[Stored data entries]
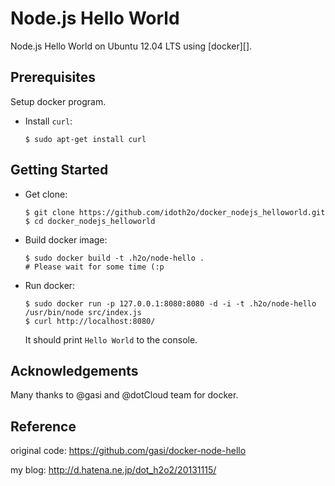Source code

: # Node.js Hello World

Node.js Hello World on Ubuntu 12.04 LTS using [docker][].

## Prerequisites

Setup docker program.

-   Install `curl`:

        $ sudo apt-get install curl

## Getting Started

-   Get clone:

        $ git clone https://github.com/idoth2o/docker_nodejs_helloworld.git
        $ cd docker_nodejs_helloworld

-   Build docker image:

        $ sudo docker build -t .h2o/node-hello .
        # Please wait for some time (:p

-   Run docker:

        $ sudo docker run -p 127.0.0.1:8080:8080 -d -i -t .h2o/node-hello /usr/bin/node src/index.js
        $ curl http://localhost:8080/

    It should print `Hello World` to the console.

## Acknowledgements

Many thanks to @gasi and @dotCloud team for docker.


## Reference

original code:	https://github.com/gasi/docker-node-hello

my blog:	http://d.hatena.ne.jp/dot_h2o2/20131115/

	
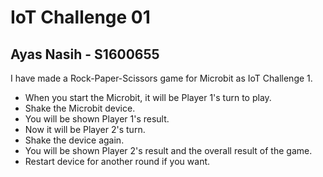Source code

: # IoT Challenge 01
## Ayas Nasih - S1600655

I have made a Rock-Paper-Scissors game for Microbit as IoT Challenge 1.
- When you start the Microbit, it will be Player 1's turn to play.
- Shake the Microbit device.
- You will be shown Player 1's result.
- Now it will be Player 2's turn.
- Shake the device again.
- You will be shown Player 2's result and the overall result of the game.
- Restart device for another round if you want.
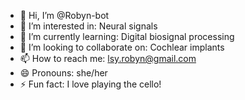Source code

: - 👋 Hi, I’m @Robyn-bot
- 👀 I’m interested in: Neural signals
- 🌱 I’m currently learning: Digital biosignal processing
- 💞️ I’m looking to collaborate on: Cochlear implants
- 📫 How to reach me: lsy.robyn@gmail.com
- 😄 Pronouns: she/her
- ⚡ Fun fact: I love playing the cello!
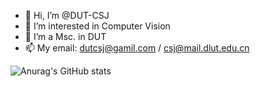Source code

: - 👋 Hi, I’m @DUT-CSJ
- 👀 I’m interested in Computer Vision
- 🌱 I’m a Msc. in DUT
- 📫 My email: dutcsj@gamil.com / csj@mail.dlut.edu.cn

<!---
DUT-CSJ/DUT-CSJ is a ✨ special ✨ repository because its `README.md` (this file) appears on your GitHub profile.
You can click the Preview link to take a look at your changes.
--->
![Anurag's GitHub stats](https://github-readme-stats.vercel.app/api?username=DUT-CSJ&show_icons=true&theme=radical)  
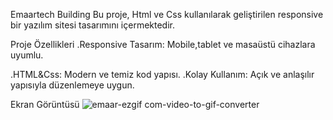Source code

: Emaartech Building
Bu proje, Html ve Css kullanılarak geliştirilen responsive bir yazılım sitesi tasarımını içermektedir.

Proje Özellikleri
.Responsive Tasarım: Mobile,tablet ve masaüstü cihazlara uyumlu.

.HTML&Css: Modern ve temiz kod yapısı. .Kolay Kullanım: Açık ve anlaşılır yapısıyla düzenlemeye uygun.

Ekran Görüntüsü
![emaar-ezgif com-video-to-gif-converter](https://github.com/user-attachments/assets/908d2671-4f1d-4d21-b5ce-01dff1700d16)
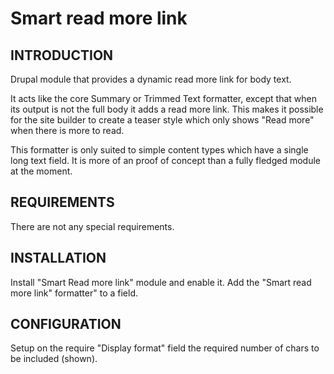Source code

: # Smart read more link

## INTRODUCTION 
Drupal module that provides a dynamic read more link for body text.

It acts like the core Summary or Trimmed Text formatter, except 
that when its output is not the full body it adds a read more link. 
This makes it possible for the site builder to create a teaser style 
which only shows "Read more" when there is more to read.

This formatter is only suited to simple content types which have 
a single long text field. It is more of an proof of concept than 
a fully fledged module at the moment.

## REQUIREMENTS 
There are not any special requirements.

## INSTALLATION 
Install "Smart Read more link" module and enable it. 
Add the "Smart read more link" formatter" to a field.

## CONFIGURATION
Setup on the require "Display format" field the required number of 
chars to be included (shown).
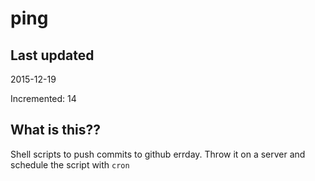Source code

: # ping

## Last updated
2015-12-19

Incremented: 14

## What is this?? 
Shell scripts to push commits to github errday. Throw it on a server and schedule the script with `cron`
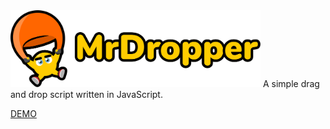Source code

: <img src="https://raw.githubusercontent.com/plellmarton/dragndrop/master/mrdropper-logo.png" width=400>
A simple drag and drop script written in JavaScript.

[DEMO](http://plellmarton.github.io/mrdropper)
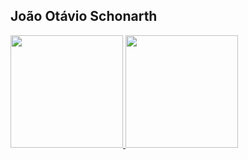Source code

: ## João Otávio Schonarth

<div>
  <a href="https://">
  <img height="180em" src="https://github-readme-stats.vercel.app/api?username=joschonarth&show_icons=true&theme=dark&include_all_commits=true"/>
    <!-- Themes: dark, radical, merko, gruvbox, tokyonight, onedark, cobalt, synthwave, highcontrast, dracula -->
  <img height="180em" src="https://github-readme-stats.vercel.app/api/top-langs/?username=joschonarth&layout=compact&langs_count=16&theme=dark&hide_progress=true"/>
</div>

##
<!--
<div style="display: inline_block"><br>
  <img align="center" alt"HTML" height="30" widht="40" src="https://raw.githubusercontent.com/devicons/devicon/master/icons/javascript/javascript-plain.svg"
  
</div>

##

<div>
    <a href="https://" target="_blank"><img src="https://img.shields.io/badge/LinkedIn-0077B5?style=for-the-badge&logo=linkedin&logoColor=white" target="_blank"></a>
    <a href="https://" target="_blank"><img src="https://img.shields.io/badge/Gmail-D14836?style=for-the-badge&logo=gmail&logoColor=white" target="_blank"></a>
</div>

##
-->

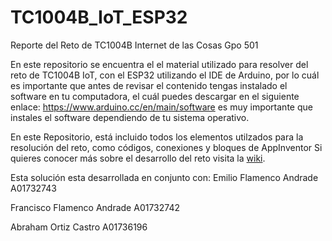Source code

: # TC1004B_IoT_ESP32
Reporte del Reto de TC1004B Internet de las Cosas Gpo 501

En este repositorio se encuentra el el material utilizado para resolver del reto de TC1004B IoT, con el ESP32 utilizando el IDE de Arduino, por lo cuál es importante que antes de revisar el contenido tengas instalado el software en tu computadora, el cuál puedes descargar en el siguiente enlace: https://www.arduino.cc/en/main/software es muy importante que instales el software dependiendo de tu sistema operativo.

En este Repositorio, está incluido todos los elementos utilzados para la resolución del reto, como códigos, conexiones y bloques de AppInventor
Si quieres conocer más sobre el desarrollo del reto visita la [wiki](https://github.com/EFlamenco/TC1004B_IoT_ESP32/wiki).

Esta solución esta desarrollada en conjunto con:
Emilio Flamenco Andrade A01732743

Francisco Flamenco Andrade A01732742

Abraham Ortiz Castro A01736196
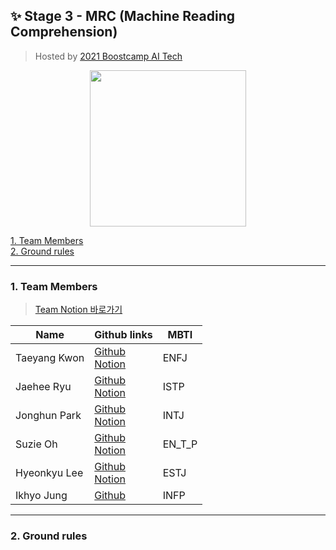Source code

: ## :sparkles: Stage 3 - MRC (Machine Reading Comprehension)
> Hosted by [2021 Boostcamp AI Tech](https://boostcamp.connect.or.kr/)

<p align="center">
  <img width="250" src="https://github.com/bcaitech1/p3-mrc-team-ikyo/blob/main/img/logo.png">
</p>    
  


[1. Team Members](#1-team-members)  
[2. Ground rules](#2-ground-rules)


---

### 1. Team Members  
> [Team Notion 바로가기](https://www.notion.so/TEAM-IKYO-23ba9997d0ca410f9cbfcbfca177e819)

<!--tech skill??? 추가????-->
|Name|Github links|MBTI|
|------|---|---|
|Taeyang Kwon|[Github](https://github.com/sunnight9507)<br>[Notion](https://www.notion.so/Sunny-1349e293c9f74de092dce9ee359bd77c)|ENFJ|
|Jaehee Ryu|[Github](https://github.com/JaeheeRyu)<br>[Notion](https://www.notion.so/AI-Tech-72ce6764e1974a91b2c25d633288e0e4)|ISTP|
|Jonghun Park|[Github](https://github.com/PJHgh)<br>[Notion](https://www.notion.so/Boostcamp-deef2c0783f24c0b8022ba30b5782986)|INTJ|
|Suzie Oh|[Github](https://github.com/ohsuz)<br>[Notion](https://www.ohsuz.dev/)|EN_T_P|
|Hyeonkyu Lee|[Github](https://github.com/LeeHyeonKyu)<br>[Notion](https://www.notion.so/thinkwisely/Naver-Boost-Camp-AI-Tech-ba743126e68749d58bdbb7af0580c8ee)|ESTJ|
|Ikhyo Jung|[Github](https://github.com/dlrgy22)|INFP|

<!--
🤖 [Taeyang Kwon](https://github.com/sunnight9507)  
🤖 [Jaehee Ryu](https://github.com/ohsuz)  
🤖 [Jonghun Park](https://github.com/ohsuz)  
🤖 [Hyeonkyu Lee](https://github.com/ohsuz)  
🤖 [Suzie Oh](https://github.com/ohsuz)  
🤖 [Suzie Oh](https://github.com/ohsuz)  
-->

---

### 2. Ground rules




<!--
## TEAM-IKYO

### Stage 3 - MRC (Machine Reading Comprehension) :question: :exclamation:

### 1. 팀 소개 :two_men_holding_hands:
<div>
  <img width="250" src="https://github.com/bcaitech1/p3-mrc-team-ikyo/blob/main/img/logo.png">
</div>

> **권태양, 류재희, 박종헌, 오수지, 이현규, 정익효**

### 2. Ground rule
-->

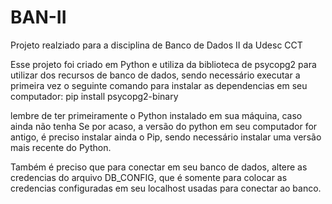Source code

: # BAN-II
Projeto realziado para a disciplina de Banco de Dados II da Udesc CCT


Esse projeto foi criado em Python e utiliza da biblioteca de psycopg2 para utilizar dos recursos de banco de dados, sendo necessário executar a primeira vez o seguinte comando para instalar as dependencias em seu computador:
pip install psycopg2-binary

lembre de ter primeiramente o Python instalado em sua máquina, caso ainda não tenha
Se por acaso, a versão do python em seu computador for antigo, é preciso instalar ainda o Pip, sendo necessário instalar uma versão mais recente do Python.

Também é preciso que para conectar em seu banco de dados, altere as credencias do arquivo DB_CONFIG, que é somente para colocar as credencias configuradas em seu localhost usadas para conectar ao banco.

> **Description of the task**: Extract every line above that contains the word "Shake".

> **Task output**:
- Shake the Microbit device.
- Shake the device again.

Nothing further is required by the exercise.